◆ What the task requires
Once you reach the line containing "<p>In brief, the" in the data below, restate each line word for word up to and including the one containing "an FDO) defines".
========================================
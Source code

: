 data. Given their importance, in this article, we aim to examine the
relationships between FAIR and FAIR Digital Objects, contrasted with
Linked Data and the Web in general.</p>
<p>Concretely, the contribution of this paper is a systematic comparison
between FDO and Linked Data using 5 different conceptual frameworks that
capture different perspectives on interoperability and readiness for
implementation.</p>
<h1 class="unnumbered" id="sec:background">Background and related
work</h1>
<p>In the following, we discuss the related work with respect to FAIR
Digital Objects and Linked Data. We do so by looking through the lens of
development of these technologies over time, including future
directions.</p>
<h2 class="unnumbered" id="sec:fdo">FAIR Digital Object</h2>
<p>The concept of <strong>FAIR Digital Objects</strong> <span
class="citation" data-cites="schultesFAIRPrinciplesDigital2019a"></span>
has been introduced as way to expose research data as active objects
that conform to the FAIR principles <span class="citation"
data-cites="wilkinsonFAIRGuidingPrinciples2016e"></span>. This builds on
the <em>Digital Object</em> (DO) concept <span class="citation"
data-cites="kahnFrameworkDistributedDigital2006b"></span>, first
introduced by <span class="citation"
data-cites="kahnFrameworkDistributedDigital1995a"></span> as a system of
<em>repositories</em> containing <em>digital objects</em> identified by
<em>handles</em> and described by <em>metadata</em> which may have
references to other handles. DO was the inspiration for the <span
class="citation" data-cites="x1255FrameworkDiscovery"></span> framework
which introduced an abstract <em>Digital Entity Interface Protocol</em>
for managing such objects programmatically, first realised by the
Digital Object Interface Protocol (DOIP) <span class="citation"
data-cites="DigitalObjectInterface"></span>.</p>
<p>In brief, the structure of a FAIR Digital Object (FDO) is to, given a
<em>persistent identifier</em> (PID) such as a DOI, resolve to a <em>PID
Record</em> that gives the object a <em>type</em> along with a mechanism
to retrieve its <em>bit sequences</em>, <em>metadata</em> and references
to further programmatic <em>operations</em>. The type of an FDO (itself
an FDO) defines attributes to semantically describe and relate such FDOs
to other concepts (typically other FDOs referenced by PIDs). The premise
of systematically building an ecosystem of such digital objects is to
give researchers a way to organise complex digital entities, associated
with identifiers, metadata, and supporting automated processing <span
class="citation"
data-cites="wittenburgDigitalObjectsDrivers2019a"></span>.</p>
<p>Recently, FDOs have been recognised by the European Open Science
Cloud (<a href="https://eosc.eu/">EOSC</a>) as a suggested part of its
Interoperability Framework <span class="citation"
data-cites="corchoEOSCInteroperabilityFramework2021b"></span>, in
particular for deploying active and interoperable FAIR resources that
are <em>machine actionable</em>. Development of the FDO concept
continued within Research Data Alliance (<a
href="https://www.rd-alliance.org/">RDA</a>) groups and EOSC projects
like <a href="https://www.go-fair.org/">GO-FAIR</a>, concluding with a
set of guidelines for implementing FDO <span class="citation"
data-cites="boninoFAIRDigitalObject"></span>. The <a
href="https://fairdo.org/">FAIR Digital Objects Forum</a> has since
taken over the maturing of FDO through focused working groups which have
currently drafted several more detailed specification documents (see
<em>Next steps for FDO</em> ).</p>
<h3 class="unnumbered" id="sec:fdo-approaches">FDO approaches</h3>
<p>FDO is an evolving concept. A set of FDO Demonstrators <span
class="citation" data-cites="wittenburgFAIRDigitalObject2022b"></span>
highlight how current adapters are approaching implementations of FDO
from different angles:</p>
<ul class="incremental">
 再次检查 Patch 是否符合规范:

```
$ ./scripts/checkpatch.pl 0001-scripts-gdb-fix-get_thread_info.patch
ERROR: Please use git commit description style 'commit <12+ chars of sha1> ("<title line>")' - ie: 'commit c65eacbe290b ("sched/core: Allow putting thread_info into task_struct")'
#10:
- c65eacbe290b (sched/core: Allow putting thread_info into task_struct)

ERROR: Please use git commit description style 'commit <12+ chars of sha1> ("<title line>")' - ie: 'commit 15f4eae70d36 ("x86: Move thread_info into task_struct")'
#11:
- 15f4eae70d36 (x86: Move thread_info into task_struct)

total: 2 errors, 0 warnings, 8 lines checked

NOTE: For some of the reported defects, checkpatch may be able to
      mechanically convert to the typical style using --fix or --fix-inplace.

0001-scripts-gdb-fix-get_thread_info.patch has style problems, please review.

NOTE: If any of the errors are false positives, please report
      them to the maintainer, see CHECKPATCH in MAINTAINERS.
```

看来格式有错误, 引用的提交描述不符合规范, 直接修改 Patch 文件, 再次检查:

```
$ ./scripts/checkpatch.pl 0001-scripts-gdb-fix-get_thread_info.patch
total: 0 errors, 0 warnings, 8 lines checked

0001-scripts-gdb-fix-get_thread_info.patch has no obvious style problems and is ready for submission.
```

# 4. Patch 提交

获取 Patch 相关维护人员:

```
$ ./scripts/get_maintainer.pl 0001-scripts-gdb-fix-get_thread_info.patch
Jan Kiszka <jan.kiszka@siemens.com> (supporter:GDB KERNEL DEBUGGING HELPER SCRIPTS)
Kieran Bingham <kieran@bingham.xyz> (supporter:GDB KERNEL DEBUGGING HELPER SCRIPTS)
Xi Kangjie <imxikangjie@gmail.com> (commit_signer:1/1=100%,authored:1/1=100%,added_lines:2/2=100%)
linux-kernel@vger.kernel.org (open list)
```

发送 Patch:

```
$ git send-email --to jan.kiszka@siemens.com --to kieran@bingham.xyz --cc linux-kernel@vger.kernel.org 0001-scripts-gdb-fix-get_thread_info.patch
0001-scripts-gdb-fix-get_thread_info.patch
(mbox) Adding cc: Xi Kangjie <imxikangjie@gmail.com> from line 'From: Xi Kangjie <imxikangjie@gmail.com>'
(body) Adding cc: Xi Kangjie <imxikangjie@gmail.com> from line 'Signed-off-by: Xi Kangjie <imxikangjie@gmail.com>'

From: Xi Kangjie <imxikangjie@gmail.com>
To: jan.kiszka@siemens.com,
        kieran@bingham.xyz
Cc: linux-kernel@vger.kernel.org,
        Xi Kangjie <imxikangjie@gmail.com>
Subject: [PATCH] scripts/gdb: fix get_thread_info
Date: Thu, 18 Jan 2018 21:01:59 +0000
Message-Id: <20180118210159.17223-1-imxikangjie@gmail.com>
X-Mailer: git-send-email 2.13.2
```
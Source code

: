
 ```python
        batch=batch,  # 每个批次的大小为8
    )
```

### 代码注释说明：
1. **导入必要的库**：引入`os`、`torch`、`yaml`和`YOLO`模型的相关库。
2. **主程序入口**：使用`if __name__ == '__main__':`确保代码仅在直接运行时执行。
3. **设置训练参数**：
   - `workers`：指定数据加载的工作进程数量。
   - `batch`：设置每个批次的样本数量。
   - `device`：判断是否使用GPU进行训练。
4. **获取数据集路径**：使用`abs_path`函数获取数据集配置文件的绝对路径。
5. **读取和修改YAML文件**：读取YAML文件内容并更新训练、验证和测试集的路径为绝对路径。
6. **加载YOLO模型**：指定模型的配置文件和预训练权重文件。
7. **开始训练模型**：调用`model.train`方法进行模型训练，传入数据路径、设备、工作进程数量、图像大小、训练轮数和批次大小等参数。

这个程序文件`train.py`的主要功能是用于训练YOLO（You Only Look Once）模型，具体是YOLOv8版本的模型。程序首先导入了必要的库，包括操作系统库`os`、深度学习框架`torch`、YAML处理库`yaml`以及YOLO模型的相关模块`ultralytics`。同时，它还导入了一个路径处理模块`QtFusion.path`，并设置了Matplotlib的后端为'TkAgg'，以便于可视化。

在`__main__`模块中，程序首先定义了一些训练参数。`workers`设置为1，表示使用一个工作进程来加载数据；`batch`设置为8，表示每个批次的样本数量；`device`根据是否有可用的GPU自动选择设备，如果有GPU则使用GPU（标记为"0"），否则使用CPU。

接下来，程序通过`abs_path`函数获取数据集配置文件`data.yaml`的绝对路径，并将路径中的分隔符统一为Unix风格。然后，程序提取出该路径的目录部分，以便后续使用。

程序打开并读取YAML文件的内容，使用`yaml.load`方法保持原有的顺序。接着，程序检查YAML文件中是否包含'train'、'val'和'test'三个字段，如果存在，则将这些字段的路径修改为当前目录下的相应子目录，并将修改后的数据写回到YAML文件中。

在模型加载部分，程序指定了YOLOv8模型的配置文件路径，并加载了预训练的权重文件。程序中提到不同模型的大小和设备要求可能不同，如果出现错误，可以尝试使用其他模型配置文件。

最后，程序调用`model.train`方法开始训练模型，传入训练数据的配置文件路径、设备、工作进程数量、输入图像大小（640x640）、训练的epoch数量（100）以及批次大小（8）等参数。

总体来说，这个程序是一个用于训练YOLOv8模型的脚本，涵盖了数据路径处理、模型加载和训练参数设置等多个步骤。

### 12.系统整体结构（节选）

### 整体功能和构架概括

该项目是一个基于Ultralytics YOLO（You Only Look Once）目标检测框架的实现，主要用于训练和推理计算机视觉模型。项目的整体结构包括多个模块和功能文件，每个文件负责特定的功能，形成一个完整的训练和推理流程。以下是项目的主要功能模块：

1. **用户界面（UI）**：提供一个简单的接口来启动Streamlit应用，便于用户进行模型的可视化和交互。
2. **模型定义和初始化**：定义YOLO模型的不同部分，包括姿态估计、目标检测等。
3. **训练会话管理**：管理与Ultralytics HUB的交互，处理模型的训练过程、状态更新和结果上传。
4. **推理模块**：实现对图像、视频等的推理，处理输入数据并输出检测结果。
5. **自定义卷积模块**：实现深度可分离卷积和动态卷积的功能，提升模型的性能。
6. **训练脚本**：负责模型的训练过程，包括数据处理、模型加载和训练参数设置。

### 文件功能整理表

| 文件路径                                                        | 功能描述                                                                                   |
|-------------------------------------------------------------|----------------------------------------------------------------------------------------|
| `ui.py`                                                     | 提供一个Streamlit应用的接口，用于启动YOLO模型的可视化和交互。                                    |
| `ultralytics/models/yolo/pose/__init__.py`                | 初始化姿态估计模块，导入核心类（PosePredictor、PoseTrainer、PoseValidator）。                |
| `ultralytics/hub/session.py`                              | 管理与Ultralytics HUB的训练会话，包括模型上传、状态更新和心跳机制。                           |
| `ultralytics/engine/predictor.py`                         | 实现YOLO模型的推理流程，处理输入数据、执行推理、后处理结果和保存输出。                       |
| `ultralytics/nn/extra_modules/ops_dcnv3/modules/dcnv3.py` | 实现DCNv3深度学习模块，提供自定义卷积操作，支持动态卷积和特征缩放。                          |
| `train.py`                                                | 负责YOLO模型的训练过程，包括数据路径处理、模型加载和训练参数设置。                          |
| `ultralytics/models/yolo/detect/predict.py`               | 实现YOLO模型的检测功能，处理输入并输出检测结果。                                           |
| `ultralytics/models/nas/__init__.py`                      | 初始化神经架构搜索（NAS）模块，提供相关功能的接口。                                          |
========================================
◆ Answer area
<p>In brief, the structure of a FAIR Digital Object (FDO) is to, given a
<em>persistent identifier</em> (PID) such as a DOI, resolve to a <em>PID
Record</em> that gives the object a <em>type</em> along with a mechanism
to retrieve its <em>bit sequences</em>, <em>metadata</em> and references
to further programmatic <em>operations</em>. The type of an FDO (itself
an FDO) defines attributes to semantically describe and relate such FDOs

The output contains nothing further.